The modern Turkish Army has its foundations in nine remnant Ottoman Army corps after the Armistice of Mudros at the end of World War I. After the rise of Turkish resistances (Kuva-yi Milliye) in Anatolia, Mustafa Kemal Pasha and his colleagues formed the Grand National Assembly (GNA) in Ankara on April 23, 1920, Kâzım Pasha's XV Corps was the only corps which at that time had any combat value. On November 8, 1920, the GNA decided to establish a standing army (Düzenli ordu) instead of irregular troops (Kuva-yi Milliye, Çerkes Ethem's Kuva-yi Seyyare etc.).

On August 26, 1922, the Army of the Grand National Assembly (Büyük Millet Meclisi Ordusu) launched the general offensive known as the Great Offensive (Büyük Taarruz) against the Greek forces around Kara Hisâr-ı Sâhip. Nurettin Pasha's 1st Army and Yakup Şevki Pasha's 2nd Army encircled the main body of Major General Nikolaos Trikoupis's group and defeated it near Dumlupınar. Fahrettin Pasha's V Cavalry Corps entered Smyrna (Izmir) on September 9, 1922. Şükrü Naili Pasha's III Corps entered Constantinople (Istanbul) peacefully on October 6, 1923. Subsequent to the founding of the Republic of Turkey, the Army of the GNA was reorganized into three army inspectorates (ordu müfettişliği, 1st, 2nd and 3rd army inspectorate).

First Kurdish rebellions and lead-up to WWII

There were several Kurdish rebellions in the South-East of Turkey in the 1920s and 1930s, the most important of which were the 1925 Sheikh Said rebellion and the 1937 Dersim rebellion. All were suppressed by the TAF, sometimes involving large-scale mobilisations of up to 50,000 troops. Associated atrocities against civilians include the Zilan massacre.
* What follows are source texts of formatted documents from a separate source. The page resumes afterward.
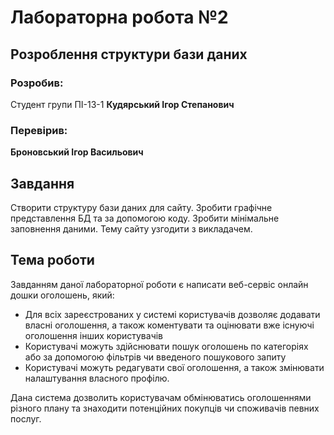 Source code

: # Лабораторна робота №2

## Розроблення структури бази даних

### Розробив:

Студент групи ПІ-13-1 **Кудярський Ігор Степанович**


### Перевірив:

**Броновський Ігор Васильович**


## Завдання

Створити структуру бази даних для сайту. 
Зробити графічне представлення БД та за допомогою коду.
Зробити мінімальне заповнення даними.
Тему сайту узгодити з викладачем.

## Тема роботи
Завданням даної лабораторної роботи є написати веб-сервіс онлайн дошки оголошень, який:
 + Для всіх зареєстрованих у системі користувачів дозволяє додавати власні оголошення, а також коментувати та оцінювати вже існуючі оголошення інших користувачів
 + Користувачі можуть здійснювати пошук оголошень по категоріях або за допомогою фільтрів чи введеного пошукового запиту
 + Користувачі можуть редагувати свої оголошення, а також змінювати налаштування власного профілю.


  Дана система дозволить користувачам обмінюватись оголошеннями різного плану та знаходити потенційних покупців чи споживачів певних послуг.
In 1935, Turkey purchased 60 T-26 modified 1933 light tanks from the USSR (also, two twin-turreted T-26 mod. 1931 were presented to the Turkish government in 1933–1934), along with about 60 BA-6 armoured cars to form the 1st Tank Battalion of the 2nd Cavalry Division at Lüleburgaz. The Armoured Brigade of the Turkish Army consisted of the 102nd and the 103rd Companies armed with the T-26 mod. 1933 tanks (four platoons in a company, five tanks in the platoon) at the end of 1937. The reserve group of the brigade had 21 T-26 tanks also. At the beginning of 1940, the Turkish Army had the Armoured Brigade in Istanbul, which belonged to the 1st Army, and the 1st Tank Battalion, which belonged to the 3rd Army. Turkish T-26 tanks were taken out of service in 1942.

World War II
During World War II, Turkey mobilized more than a million personnel. The Turkish Army order of battle in 1941 shows a number of formations. Neutral for most of the war, Turkey declared war on Nazi Germany in February 1945, after being given an ultimatum by the Allies of World War II to do so by March 1, 1945, if Turkey wanted a seat in the future United Nations.

Cold War era
In August 1947, the American Military Mission for Aid to Turkey (JAMMAT) was established in Ankara under the authority of the US ambassador. Hastened by the Soviet threat during the Turkish straits crisis, large amounts of United States military aid began arriving.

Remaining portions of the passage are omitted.